The Solomon Islands delegation arrives at Sentani Airport in Indonesia’s Papua province, April 24, 2018. Photo from RNZI/ Supplied

THE Solomon Islands’ Government appears to have accepted an olive branch extended by Indonesia over the controversial status of West Papua by sending senior officials to the capital, Jayapura, this week

Radio New Zealand International (RNZI) reported the week-long visit is headed by Solomon Islands’ Ambassador to Indonesia, Salana Kalu, who is joined by the Secretary to the Office of the former Chairman of the Melanesian Spearhead Group (MSG), Rence Sore and the Chief of Staff of the Prime Minister’s Office, John Usuramo.

Mr Usuramo is the President of the Democratic Alliance Party (DAP), whose parliamentary leader is Prime Minister Rick Houenipwela.

The visit is the first by senior officials from Solomon Islands since the leadership change in Honiara last December. It follows a visit by Indonesian officials to Honiara two weeks earlier.

Other members on the delegation are drawn from five civil society groups, including the West Papua Solidarity Network, represented by Lily Chekana.

Civil society groups have long been known for accusing Jakarta of committing human rights abuses against the indigenous Melanesian people of West Papua. The visit provides an opportunity for the delegates to see for themselves what is happening on the ground.

Another civil society member on the delegation is former Honiara City Council councillor, Lawrence Makili, an outspoken critic of Indonesia on the West Papua issue.

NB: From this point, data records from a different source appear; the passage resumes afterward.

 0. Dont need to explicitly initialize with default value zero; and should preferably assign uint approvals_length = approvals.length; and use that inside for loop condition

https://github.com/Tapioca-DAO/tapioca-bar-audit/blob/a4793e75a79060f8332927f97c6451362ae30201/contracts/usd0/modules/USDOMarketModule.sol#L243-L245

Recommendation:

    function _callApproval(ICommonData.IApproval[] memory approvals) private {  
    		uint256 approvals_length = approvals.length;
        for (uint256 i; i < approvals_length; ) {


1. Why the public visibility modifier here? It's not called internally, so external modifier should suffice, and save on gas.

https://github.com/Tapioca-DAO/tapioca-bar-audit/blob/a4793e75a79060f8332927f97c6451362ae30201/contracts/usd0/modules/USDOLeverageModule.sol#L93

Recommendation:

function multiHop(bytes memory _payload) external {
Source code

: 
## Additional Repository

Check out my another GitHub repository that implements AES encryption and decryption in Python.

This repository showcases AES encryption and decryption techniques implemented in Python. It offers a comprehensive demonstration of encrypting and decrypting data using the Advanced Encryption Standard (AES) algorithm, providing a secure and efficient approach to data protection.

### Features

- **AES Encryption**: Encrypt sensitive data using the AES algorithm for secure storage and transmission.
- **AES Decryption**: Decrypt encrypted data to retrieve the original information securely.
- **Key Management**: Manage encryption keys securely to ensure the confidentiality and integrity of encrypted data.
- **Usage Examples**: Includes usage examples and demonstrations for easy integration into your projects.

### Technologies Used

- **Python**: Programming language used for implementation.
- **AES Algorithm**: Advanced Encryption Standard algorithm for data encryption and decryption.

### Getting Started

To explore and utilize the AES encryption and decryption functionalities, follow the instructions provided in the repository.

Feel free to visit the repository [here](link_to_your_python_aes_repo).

The Indonesia-funded trip is certain to re-ignite internal government squabbling particularly over Solomon Islands position on West Papua.

Others have criticised Solomon Islands for keeping quiet about the visit, prompting a small protest by West Papuans in Jayapura on Tuesday.

Nine West Papuans were reportedly arrested by Indonesian police in Jayapura but were later released.

Those demonstrating included students, activists and some staff from the secretariat of the United Liberation Movement for West Papua.

A spokesman for the demonstrators said their public action was a way of questioning why the Solomon Islands delegation came to Papua “silently”, but also of conveying thanks to Solomon Islands for its support for West Papuan self-determination and human rights.

RNZI reported that the Solomon Islands delegation had been invited by Wiranto, Indonesia’s Coordinating Minister for Political, Legal and Security Affairs.

Speaking from his home in the US, the vice-chairman of the Liberation Movement, Octo Mote, expressed disappointment that Honiara had not told them about the visit, according to RNZI.

“They didn’t inform us at all, so I’m just predicting that one of the conditions of the visit from the Indonesian government was, don’t tell the Papuans,” he said.

Mr Mote suggested it would have been culturally appropriate for the Solomon Islanders to consult with representatives of the indigenous Papuans before they came to Papua.

According to the Indonesian government spokesman, the Solomon Islands delegation would be discussing potential infrastructure development that Indonesia could assist with in the Solomons, particularly ahead of the upcoming Pacific Games.

He said health sector cooperation was also up for discussion, in particular the need of Solomon Islands hospitals for medical equipment such as CT Scanners.

The delegation’s movements in Papua are being facilitated, at least in part, by Jakarta’s Papuan envoys, Frans Albert Joku and Nicolas Messet.

Former Papuan independence advocates, Mr Joku and Mr Messet both returned to Papua from exile around a decade ago and have been advocating for West Papuans to accept Indonesian rule.